接下来使用BucketWriter的append方法,当batchSize个事件遍历完成,调用BucketWriter的flush方法。
bucketWriter.append(event);
for (BucketWriter bucketWriter : writers) {
bucketWriter.flush();
}
BucketWriter的append方法部分代码如下:
// 打开文件
if (!isOpen) {
if (closed) {
throw new BucketClosedException("This bucket writer was closed and " +
"this handle is thus no longer valid");
}
open();
}
// 是否需要创建新文件
if (shouldRotate()) {
boolean doRotate = true;
if (isUnderReplicated) {
if (maxConsecUnderReplRotations > 0 &&
consecutiveUnderReplRotateCount >= maxConsecUnderReplRotations) {
doRotate = false;
if (consecutiveUnderReplRotateCount == maxConsecUnderReplRotations) {
LOG.error("Hit max consecutive under-replication rotations ({}); " +
"will not continue rolling files under this path due to " +
"under-replication", maxConsecUnderReplRotations);
}
} else {
LOG.warn("Block Under-replication detected. Rotating file.");
}
consecutiveUnderReplRotateCount++;
} else {
consecutiveUnderReplRotateCount = 0;
}
if (doRotate) {
close();
open();
}
}
try {
sinkCounter.incrementEventDrainAttemptCount();
// 写hdfs文件
callWithTimeout(new CallRunner<Void>() {
@Override
public Void call() throws Exception {
writer.append(event); // could block
return null;
}
});
} catch (IOException e) {
LOG.warn("Caught IOException writing to HDFSWriter ({}). Closing file (" +
bucketPath + ") and rethrowing exception.",
e.getMessage());
try {
close(true);
} catch (IOException e2) {
LOG.warn("Caught IOException while closing file (" +
bucketPath + ").
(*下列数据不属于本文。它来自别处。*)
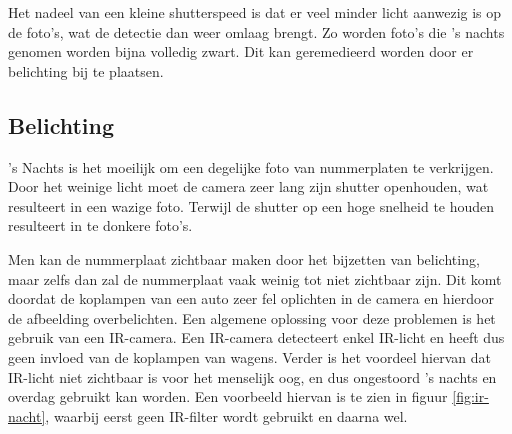 Het nadeel van een kleine shutterspeed is dat er veel minder licht aanwezig is op de foto's, wat de detectie dan weer omlaag brengt. Zo worden foto's die 's nachts genomen worden bijna volledig zwart. Dit kan geremedieerd worden door er belichting bij te plaatsen.

\subsection{Belichting}
's Nachts is het moeilijk om een degelijke foto van nummerplaten te verkrijgen. Door het weinige licht moet de camera zeer lang zijn shutter openhouden, wat resulteert in een wazige foto. Terwijl de shutter op een hoge snelheid te houden resulteert in te donkere foto's.

Men kan de nummerplaat zichtbaar maken door het bijzetten van belichting, maar zelfs dan zal de nummerplaat vaak weinig tot niet zichtbaar zijn. Dit komt doordat de koplampen van een auto zeer fel oplichten in de camera en hierdoor de afbeelding overbelichten. Een algemene oplossing voor deze problemen is het gebruik van een IR-camera. Een IR-camera detecteert enkel IR-licht en heeft dus geen invloed van de koplampen van wagens. Verder is het voordeel hiervan dat IR-licht niet zichtbaar is voor het menselijk oog, en dus ongestoord 's nachts en overdag gebruikt kan worden. Een voorbeeld hiervan is te zien in figuur \ref{fig:ir-nacht}, waarbij eerst geen IR-filter wordt gebruikt en daarna wel.


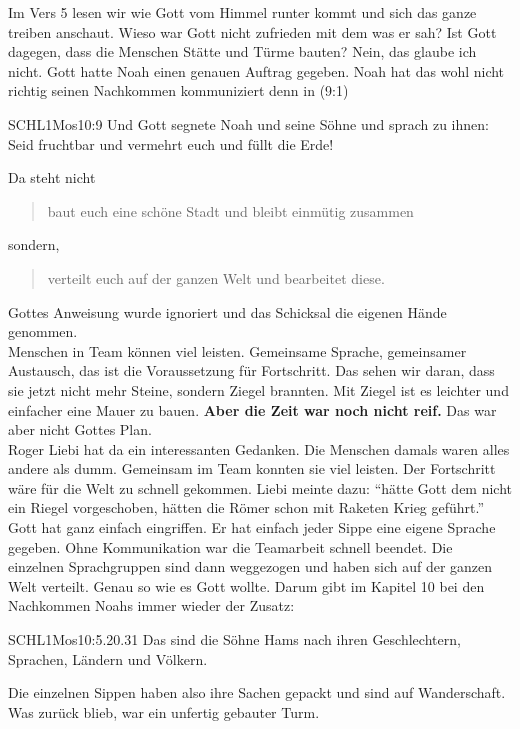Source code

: \documentclass[14pt]{../../inc/mybib}
\newcommand{\q}[1]{\blockquote{#1}}
\begin{document}
    Im Vers 5 lesen wir wie Gott vom Himmel runter kommt und sich das ganze treiben anschaut. Wieso war Gott nicht zufrieden mit dem was er sah? Ist Gott dagegen, dass die Menschen Stätte und Türme bauten? Nein, das glaube ich nicht. Gott hatte Noah einen genauen Auftrag gegeben. Noah hat das wohl nicht richtig seinen Nachkommen kommuniziert denn in (9:1)
    \begin{bibelbox}{SCHL}{1Mos}{10:9}
        Und Gott segnete Noah und seine Söhne und sprach zu ihnen: Seid fruchtbar und vermehrt euch und füllt die Erde!
    \end{bibelbox}    
    
    Da steht nicht \q{baut euch eine schöne Stadt und  bleibt einmütig zusammen} sondern, \q{verteilt euch auf der ganzen Welt und bearbeitet diese.} Gottes Anweisung wurde ignoriert und das Schicksal die eigenen Hände genommen. 
    \\    
    
    Menschen in Team können viel leisten. Gemeinsame Sprache, gemeinsamer Austausch, das ist die Voraussetzung für Fortschritt. Das sehen wir daran, dass sie jetzt nicht mehr Steine, sondern Ziegel brannten. Mit Ziegel ist es leichter und einfacher eine Mauer zu bauen. \textbf{Aber die Zeit war noch nicht reif.} Das war aber nicht Gottes Plan.
    \\
    
    Roger Liebi hat da ein interessanten Gedanken. Die Menschen damals waren alles andere als dumm. Gemeinsam im Team konnten sie viel leisten. Der Fortschritt wäre für die Welt zu schnell gekommen. Liebi meinte dazu: \enquote{hätte Gott dem nicht ein Riegel vorgeschoben, hätten die Römer schon mit Raketen Krieg geführt.}
    \\
    
    Gott hat ganz einfach eingriffen. Er hat einfach jeder Sippe eine eigene Sprache gegeben. Ohne Kommunikation war die Teamarbeit schnell beendet. Die einzelnen Sprachgruppen sind dann weggezogen und haben sich auf der ganzen Welt verteilt. Genau so wie es Gott wollte.
    Darum gibt im Kapitel 10 bei den Nachkommen Noahs immer wieder der Zusatz:
    \begin{bibelbox}{SCHL}{1Mos}{10:5.20.31}
        Das sind die Söhne Hams nach ihren Geschlechtern, Sprachen, Ländern und Völkern.
    \end{bibelbox}    
    
    Die einzelnen Sippen haben also ihre Sachen gepackt und sind auf Wanderschaft. Was zurück blieb, war ein unfertig gebauter Turm.
    \\
    
\end{document}
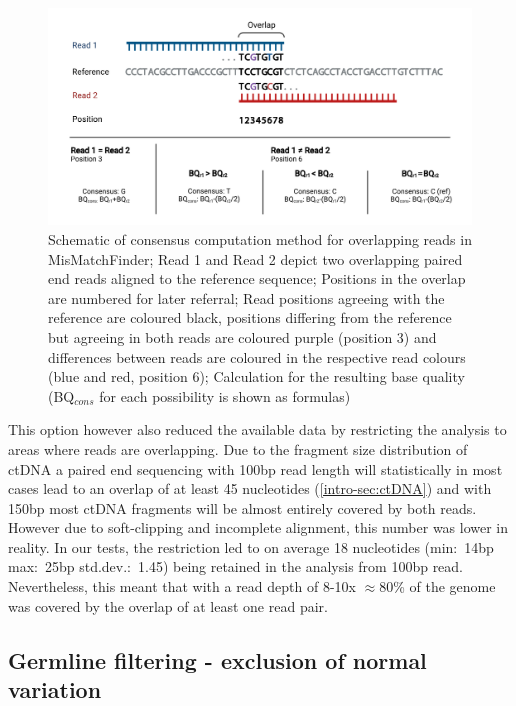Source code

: \begin{figure}[!ht]
\centering
\includegraphics[width=.99\linewidth]{Figures/MisMatchFinder/ConsensusMethodMisMatchFinder.pdf}
\caption[Schematic of consensus computation method for overlapping reads]{Schematic of consensus computation method for overlapping reads in MisMatchFinder; Read 1 and Read 2 depict two overlapping paired end reads aligned to the reference sequence; Positions in the overlap are numbered for later referral; Read positions agreeing with the reference are coloured black, positions differing from the reference but agreeing in both reads are coloured purple (position 3) and differences between reads are coloured in the respective read colours (blue and red, position 6); Calculation for the resulting base quality (BQ$_{cons}$ for each possibility is shown as formulas)}\label{fig:mmf-consensus}
\end{figure}

This option however also reduced the available data by restricting the analysis to areas where reads are overlapping. Due to the fragment size distribution of ctDNA a paired end sequencing with 100bp read length will statistically in most cases lead to an overlap of at least 45 nucleotides (\autoref{intro-sec:ctDNA}) and with 150bp most ctDNA fragments will be almost entirely covered by both reads. However due to soft-clipping and incomplete alignment, this number was lower in reality.
In our tests, the restriction led to on average 18 nucleotides (min:~14bp max:~25bp std.dev.:~1.45) being retained in the analysis from 100bp read. Nevertheless, this meant that with a read depth of 8-10x $\approx$80\% of the genome was covered by the overlap of at least one read pair.



\subsection[Germline filtering]{Germline filtering - exclusion of normal variation}
\label{mmf-sec:germline}

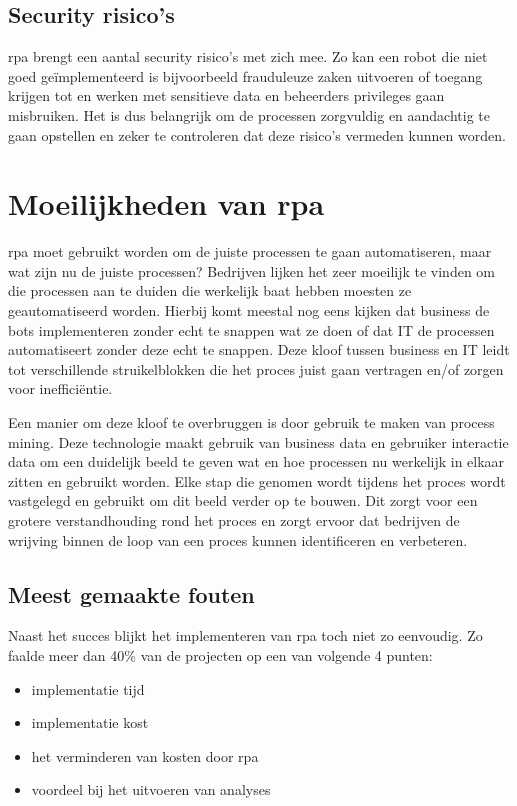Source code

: \subsection{Security risico's}
\acrshort{rpa} brengt een aantal security risico's met zich mee. Zo kan een robot die niet goed geïmplementeerd is bijvoorbeeld frauduleuze zaken uitvoeren of toegang krijgen tot en werken met sensitieve data en beheerders privileges gaan misbruiken. Het is dus belangrijk om de processen zorgvuldig en aandachtig te gaan opstellen en zeker te controleren dat deze risico's vermeden kunnen worden. \autocite{everythingRPA} \autocite{predictionRPA}

\section{Moeilijkheden van \acrshort{rpa}}
\acrshort{rpa} moet gebruikt worden om de juiste processen te gaan automatiseren, maar wat zijn nu de juiste processen? Bedrijven lijken het zeer moeilijk te vinden om die processen aan te duiden die werkelijk baat hebben moesten ze geautomatiseerd worden. Hierbij komt meestal nog eens kijken dat business de bots implementeren zonder echt te snappen wat ze doen of dat IT de processen automatiseert zonder deze echt te snappen. Deze kloof tussen business en IT leidt tot verschillende struikelblokken die het proces juist gaan vertragen en/of zorgen voor inefficiëntie. \autocite{cFutRPA}

Een manier om deze kloof te overbruggen is door gebruik te maken van process mining. Deze technologie maakt gebruik van business data en gebruiker interactie data om een duidelijk beeld te geven wat en hoe processen nu werkelijk in elkaar zitten en gebruikt worden. Elke stap die genomen wordt tijdens het proces wordt vastgelegd en gebruikt om dit beeld verder op te bouwen. Dit zorgt voor een grotere verstandhouding rond het proces en zorgt ervoor dat bedrijven de wrijving binnen de loop van een proces kunnen identificeren en verbeteren. \autocite{cFutRPA}

\subsection{Meest gemaakte fouten}
Naast het succes blijkt het implementeren van \acrshort{rpa} toch niet zo eenvoudig. Zo faalde meer dan 40\% van de projecten op een van volgende 4 punten:
\begin{itemize}
	\item implementatie tijd
	\item implementatie kost
	\item het verminderen van kosten door \acrshort{rpa}
	\item voordeel bij het uitvoeren van analyses
\end{itemize}

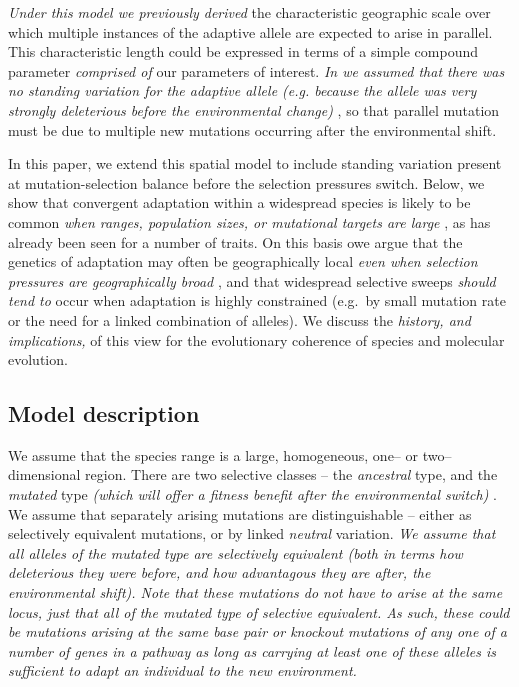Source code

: \documentclass{article}
\newcommand{\gc}[1]{{\it\color{blue} #1} }
\newcommand{\mfp}[1]{{\it\color{red} #1} }
\begin{document}
\gc{Under this model we previously derived} the characteristic geographic scale over which 
multiple instances of the adaptive allele are expected to arise in parallel. 
This characteristic length could be expressed in terms of a simple compound
parameter \mfp{comprised of} our parameters of interest. \gc{In
\citet{ralphcoop2010} we assumed that there was no standing variation for the adaptive
allele (e.g. because the allele was very strongly deleterious before
the environmental change)}, 
so that parallel mutation must be due to multiple new mutations occurring after the environmental shift. 

In this paper, we extend this spatial model to include standing variation 
present at mutation-selection balance before the selection pressures switch.
Below,
we show that convergent adaptation within a widespread species is likely to be
common \gc{when ranges, population sizes, or mutational targets are large}, as has already been seen for a number of traits. 
On this basis owe argue 
that the genetics of adaptation may often be geographically local \gc{even
when selection pressures are geographically broad}, 
and that widespread selective sweeps \mfp{should tend to} occur
when adaptation is highly constrained (e.g.\ by small mutation rate or
the need for a linked combination of alleles).
We discuss the \gc{history, and implications,} of this view for the evolutionary
coherence of species and molecular evolution.

\subsection{Model description}


We assume that the species range
is a large, homogeneous, one-- or two--dimensional region. 
There are two selective classes -- the \gc{ {\em ancestral} } type,
and the {\em mutated} type \gc{(which will offer a fitness benefit after the
environmental switch)}.
We assume that separately arising mutations are distinguishable --
either as selectively equivalent mutations, or by linked \gc{neutral} variation.
\gc{We assume that all alleles of the mutated type are selectively
  equivalent (both in terms how deleterious they were before, and how
  advantagous they are after, the
  environmental shift). Note that these mutations do not have to arise at the same locus,
  just that all of the mutated type of selective equivalent. As such,
  these could be mutations arising at the same base pair or knockout
  mutations of any one of a number of genes in a pathway as long as carrying at least one of these alleles
  is sufficient to adapt an individual to the new environment.}
\end{document}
Exception follows.", e2);
}
throw e;
}
// 更新一些属性
processSize += event.getBody().length;
eventCounter++;
batchCounter++;
// 写入的事件达到批次数,flush
if (batchCounter == batchSize) {
flush();
}
shouldRotate方法表示是否需要创建新文件:
private boolean shouldRotate() {
boolean doRotate = false;
// 先判断HDFS是否正在复制块,优先级最高,也就是配置文件的minBlockReplicas
if (writer.isUnderReplicated()) {
this.isUnderReplicated = true;
doRotate = true;
} else {
this.isUnderReplicated = false;
}
// 配置文件中的rollCount,也就是事件个数
if ((rollCount > 0) && (rollCount <= eventCounter)) {
LOG.debug("rolling: rollCount: {}, events: {}", rollCount, eventCounter);
doRotate = true;
}
// 配置文件中的rollSize,也就文件大小
if ((rollSize > 0) && (rollSize <= processSize)) {
LOG.debug("rolling: rollSize: {}, bytes: {}", rollSize, processSize);
doRotate = true;
}
return doRotate;
}
有的同学可能因为没有配置minBlockReplicas,而配置了其他属性,所以hdfs还是会生成很多文件,这是因为minBlockReplicas的优先级最高,如果当前正在复制块,其他所有的条件都会被无视。
flush方法:
public synchronized void flush() throws IOException, InterruptedException {
checkAndThrowInterruptedException();
if (!isBatchComplete()) {
doFlush();
if(idleTimeout > 0) {
// if the future exists and couldn't be cancelled, that would mean it has already run
// or been cancelled
if(idleFuture == null || idleFuture.cancel(false)) {
Callable<Void> idleAction = new Callable<Void>() {
public Void call() throws Exception {
LOG.info("Closing idle bucketWriter {} at {}", bucketPath,
System.currentTimeMillis());
if (isOpen) {
close(true);
}
return null;
}
};
idleFuture = timedRollerPool.schedule(idleAction, idleTimeout,
TimeUnit.SECONDS);
}
}
}
}
总结:
HDFSSink里的hdfs.rollSize,hdfs.rollCount,hdfs.minBlockReplicas,hdfs.rollInterval,hdfs.batchSize这些配置都是在BucketWriter中才会使用。
hdfs.rollSize, hdfs.rollCount和hdfs.minBlockReplicas, hdfs.rollInterval这4个属性决定是否创建新文件。
hdfs.batchSize决定是否flush文件数据。 由于HDFS Sink中每次最多只有batchSize个事件,因此BucketWriter会事件个数达到了batchSize后直接flush数据即可。